Your instructions
Nothing but the lines from the one containing "done by Matlab." through the end of the data should be output, each reproduced exactly.

Recorded data
►

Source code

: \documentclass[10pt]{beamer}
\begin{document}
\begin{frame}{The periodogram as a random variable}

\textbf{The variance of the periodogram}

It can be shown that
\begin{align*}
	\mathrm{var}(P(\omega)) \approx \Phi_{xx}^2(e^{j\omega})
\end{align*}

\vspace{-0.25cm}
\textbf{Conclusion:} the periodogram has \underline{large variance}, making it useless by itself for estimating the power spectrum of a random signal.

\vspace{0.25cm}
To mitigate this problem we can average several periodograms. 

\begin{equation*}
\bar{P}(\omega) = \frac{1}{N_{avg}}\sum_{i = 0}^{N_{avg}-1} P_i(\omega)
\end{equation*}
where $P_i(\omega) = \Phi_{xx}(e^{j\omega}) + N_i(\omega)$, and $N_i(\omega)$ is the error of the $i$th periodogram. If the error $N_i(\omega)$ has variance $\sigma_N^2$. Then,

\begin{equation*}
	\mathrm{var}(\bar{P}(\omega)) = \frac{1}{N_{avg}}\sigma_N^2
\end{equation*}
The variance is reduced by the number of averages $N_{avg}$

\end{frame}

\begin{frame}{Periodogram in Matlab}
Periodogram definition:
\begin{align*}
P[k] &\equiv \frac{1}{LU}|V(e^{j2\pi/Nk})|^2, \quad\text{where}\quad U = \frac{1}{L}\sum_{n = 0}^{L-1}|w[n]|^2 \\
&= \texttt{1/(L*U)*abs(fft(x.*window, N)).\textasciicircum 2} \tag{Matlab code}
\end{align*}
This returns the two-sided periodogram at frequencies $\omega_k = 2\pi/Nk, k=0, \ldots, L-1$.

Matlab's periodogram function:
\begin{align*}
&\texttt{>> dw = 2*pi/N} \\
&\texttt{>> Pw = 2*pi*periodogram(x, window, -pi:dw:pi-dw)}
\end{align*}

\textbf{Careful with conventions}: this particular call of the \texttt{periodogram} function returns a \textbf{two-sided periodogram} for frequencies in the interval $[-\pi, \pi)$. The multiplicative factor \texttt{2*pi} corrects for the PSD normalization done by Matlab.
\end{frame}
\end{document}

◄

Task output
\textbf{Careful with conventions}: this particular call of the \texttt{periodogram} function returns a \textbf{two-sided periodogram} for frequencies in the interval $[-\pi, \pi)$. The multiplicative factor \texttt{2*pi} corrects for the PSD normalization done by Matlab.
\end{frame}
\end{document}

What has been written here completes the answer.